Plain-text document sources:
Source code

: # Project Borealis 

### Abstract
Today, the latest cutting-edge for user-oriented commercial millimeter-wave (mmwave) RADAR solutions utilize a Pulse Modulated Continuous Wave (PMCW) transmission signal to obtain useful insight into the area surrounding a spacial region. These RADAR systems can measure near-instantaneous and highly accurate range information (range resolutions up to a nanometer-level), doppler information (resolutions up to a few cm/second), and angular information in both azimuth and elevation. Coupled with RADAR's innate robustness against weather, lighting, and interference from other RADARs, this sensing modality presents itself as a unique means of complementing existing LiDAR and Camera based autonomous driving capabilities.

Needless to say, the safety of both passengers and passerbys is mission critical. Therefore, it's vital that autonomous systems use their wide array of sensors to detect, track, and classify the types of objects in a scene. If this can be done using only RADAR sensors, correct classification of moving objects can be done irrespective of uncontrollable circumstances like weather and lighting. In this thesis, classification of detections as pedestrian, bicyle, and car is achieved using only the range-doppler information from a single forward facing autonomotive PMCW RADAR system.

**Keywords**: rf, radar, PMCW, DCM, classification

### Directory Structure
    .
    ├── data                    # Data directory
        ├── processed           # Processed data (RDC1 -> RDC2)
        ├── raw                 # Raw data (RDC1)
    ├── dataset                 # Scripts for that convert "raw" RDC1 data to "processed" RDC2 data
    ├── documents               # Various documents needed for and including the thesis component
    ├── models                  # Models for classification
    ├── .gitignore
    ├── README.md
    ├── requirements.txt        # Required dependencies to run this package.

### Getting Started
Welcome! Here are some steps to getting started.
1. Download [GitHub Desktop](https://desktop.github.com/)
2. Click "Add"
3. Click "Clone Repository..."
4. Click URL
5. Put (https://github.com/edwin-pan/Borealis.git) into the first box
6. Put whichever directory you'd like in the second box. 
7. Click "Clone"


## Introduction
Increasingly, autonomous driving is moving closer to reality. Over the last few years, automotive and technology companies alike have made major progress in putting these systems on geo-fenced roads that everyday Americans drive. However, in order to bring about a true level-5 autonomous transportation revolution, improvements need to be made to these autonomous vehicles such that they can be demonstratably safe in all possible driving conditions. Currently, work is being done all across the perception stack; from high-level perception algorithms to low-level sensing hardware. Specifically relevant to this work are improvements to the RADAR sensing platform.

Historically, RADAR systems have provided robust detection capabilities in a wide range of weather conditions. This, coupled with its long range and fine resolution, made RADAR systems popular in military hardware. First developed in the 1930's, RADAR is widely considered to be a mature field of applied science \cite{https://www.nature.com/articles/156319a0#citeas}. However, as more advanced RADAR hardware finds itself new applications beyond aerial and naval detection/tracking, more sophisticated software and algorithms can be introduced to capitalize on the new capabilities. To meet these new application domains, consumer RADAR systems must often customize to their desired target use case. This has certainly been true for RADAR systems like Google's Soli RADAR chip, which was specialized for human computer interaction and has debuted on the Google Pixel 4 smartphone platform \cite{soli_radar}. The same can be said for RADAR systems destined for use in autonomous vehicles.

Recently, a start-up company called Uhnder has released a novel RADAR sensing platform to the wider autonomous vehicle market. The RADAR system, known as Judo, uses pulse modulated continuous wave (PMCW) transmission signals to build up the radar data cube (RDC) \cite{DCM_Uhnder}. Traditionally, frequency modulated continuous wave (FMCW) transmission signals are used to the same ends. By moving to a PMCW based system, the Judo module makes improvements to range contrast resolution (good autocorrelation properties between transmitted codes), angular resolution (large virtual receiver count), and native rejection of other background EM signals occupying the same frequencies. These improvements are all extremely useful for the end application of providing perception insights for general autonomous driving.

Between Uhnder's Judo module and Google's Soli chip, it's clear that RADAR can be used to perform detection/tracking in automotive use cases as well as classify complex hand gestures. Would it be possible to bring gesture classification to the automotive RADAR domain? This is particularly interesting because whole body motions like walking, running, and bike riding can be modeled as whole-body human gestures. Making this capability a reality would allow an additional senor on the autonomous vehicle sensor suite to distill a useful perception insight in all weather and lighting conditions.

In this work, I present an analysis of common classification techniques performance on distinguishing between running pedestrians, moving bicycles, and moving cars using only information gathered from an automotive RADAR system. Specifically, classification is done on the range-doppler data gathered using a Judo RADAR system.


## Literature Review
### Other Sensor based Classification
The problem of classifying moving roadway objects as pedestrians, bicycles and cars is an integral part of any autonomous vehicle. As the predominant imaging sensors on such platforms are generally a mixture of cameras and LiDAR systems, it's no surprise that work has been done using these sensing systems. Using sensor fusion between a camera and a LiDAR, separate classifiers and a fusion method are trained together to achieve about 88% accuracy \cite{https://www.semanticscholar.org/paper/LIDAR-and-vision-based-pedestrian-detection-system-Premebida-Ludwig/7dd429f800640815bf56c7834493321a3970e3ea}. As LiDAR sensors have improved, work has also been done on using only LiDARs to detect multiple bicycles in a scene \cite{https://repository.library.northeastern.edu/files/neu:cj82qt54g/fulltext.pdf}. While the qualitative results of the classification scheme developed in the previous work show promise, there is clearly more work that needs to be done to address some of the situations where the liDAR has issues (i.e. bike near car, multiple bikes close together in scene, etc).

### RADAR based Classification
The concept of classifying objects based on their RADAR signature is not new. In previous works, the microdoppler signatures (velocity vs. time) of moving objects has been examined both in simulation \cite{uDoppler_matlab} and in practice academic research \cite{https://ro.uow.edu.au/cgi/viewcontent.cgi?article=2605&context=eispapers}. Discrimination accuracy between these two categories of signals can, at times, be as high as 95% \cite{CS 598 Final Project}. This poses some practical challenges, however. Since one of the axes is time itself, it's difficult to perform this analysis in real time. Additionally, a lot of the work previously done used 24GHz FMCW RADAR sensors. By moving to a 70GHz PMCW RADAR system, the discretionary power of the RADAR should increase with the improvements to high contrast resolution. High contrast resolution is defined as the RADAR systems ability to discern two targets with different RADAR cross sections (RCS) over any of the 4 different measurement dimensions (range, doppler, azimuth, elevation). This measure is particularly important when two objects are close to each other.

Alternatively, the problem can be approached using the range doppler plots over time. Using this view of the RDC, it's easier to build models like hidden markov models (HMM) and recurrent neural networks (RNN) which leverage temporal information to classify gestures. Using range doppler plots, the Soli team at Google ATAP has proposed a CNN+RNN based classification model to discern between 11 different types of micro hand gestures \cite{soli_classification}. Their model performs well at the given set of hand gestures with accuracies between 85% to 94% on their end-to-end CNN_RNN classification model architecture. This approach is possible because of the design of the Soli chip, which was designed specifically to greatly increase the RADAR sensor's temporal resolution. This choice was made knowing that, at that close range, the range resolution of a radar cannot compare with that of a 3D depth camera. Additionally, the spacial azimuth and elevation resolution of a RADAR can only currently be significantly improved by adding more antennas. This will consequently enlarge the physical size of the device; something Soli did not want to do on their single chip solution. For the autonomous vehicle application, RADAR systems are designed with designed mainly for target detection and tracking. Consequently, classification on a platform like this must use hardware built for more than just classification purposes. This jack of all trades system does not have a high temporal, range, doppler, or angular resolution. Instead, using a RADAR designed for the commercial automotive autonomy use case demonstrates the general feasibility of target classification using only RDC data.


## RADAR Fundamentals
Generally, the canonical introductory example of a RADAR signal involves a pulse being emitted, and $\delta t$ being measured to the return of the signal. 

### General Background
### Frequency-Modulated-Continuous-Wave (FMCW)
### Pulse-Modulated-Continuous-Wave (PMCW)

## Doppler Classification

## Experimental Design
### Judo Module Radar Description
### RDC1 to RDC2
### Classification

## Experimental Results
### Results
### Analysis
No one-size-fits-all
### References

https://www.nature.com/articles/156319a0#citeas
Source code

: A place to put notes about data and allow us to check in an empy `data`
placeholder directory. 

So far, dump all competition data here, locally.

* * *

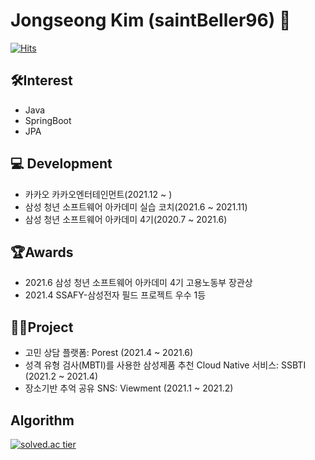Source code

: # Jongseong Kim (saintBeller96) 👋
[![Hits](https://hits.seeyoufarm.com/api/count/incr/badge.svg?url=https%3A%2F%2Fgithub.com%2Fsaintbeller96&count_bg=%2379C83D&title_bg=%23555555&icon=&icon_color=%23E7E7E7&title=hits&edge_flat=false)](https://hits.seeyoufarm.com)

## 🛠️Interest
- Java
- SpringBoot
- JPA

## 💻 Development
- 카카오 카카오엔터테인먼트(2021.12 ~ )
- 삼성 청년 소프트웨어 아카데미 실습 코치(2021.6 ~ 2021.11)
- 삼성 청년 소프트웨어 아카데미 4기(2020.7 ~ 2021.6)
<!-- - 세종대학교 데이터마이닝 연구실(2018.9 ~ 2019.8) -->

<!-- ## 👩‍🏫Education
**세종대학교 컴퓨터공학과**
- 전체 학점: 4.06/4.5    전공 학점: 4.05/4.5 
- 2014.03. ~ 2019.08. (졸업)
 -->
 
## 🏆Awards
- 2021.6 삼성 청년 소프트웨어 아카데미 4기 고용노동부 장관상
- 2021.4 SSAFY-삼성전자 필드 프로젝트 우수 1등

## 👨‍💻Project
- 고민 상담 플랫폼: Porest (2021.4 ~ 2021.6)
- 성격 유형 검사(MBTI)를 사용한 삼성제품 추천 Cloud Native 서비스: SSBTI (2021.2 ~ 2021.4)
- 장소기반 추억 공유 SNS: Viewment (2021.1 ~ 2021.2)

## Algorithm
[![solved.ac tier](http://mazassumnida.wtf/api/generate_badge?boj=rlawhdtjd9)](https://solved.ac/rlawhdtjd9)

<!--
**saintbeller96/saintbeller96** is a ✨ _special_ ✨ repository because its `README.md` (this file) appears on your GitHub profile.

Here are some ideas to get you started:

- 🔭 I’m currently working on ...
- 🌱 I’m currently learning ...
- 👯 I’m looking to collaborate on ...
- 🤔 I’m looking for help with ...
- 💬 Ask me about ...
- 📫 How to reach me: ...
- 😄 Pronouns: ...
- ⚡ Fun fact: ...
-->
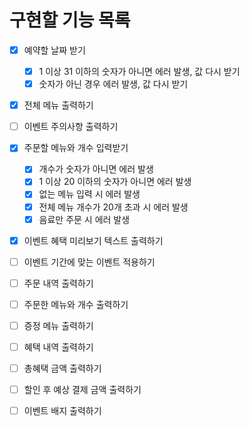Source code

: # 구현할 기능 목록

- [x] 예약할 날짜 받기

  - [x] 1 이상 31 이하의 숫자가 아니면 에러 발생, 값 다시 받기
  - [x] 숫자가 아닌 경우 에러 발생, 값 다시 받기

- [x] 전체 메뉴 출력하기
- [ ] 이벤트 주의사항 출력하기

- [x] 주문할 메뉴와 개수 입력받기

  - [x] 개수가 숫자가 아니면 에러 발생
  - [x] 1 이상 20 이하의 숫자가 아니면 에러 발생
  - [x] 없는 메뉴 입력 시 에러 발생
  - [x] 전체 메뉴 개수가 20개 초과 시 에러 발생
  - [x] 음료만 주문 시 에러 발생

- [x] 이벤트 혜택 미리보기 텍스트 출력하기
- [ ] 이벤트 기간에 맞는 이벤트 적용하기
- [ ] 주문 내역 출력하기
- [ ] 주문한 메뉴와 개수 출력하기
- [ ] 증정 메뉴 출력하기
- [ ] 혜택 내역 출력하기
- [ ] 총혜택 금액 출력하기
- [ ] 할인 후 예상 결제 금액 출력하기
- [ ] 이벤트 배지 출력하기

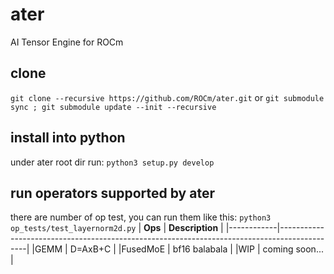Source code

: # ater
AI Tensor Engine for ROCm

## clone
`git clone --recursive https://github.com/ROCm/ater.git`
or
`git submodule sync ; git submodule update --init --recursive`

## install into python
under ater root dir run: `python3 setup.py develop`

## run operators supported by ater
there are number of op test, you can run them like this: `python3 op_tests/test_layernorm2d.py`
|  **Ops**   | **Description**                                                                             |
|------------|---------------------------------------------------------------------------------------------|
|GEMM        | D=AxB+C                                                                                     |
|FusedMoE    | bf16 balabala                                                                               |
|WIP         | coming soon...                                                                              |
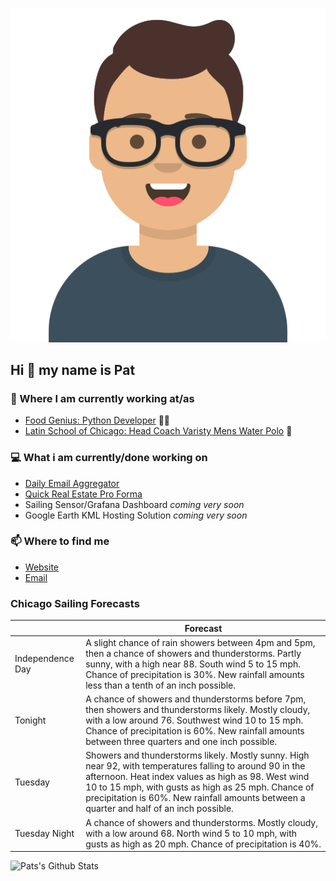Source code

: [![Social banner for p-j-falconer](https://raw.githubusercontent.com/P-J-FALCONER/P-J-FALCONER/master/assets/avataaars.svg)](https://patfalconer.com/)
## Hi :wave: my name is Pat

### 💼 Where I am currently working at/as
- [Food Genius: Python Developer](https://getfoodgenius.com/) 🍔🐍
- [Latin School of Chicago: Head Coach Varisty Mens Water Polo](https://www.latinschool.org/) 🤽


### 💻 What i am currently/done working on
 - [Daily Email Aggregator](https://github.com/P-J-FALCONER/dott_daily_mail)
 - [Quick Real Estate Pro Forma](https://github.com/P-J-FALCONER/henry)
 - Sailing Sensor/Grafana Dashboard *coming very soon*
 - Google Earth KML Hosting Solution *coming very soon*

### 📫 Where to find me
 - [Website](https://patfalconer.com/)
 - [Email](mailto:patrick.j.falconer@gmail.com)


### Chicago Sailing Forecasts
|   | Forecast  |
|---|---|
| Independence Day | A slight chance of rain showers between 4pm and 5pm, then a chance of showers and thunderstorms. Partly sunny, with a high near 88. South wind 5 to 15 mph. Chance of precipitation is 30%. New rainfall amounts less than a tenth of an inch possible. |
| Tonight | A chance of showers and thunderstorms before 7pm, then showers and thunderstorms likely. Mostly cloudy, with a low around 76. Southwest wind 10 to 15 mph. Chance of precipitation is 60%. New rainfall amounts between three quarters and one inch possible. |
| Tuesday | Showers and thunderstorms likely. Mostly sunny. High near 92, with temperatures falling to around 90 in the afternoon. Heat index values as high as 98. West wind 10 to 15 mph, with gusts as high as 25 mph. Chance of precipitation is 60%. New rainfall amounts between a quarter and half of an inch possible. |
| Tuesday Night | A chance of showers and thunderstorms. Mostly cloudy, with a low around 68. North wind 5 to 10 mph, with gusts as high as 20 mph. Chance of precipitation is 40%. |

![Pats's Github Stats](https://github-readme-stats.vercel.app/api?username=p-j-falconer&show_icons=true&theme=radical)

DIRECTIONS: Look above for the line with "- 🤔 I’m looking for help with ..." and the line with "- [Website](https://patfalconer.com/)", then copy them and all lines in between exactly as written, and only those, without any pictures.

ANSWER FOR THIS EXERCISE:
- 🤔 I’m looking for help with ...
- 💬 Ask me about ...
- 📫 How to reach me: ...
- 😄 Pronouns: ...
- ⚡ Fun fact: ...
-->
Source code

: # 구현할 기능 목록

- [x] 예약할 날짜 받기

  - [x] 1 이상 31 이하의 숫자가 아니면 에러 발생, 값 다시 받기
  - [x] 숫자가 아닌 경우 에러 발생, 값 다시 받기

- [x] 전체 메뉴 출력하기
- [ ] 이벤트 주의사항 출력하기

- [x] 주문할 메뉴와 개수 입력받기

  - [x] 개수가 숫자가 아니면 에러 발생
  - [x] 1 이상 20 이하의 숫자가 아니면 에러 발생
  - [x] 없는 메뉴 입력 시 에러 발생
  - [x] 전체 메뉴 개수가 20개 초과 시 에러 발생
  - [x] 음료만 주문 시 에러 발생

- [x] 이벤트 혜택 미리보기 텍스트 출력하기
- [ ] 이벤트 기간에 맞는 이벤트 적용하기
- [ ] 주문 내역 출력하기
- [ ] 주문한 메뉴와 개수 출력하기
- [ ] 증정 메뉴 출력하기
- [ ] 혜택 내역 출력하기
- [ ] 총혜택 금액 출력하기
- [ ] 할인 후 예상 결제 금액 출력하기
- [ ] 이벤트 배지 출력하기

Source code

: # ater
AI Tensor Engine for ROCm

## clone
`git clone --recursive https://github.com/ROCm/ater.git`
or
`git submodule sync ; git submodule update --init --recursive`

## install into python
under ater root dir run: `python3 setup.py develop`

## run operators supported by ater
there are number of op test, you can run them like this: `python3 op_tests/test_layernorm2d.py`
|  **Ops**   | **Description**                                                                             |
|------------|---------------------------------------------------------------------------------------------|
|GEMM        | D=AxB+C                                                                                     |
|FusedMoE    | bf16 balabala                                                                               |
|WIP         | coming soon...                                                                              |
Source code

: [![Social banner for p-j-falconer](https://raw.githubusercontent.com/P-J-FALCONER/P-J-FALCONER/master/assets/avataaars.svg)](https://patfalconer.com/)
## Hi :wave: my name is Pat

### 💼 Where I am currently working at/as
- [Food Genius: Python Developer](https://getfoodgenius.com/) 🍔🐍
- [Latin School of Chicago: Head Coach Varisty Mens Water Polo](https://www.latinschool.org/) 🤽


### 💻 What i am currently/done working on
 - [Daily Email Aggregator](https://github.com/P-J-FALCONER/dott_daily_mail)
 - [Quick Real Estate Pro Forma](https://github.com/P-J-FALCONER/henry)
 - Sailing Sensor/Grafana Dashboard *coming very soon*
 - Google Earth KML Hosting Solution *coming very soon*

### 📫 Where to find me
 - [Website](https://patfalconer.com/)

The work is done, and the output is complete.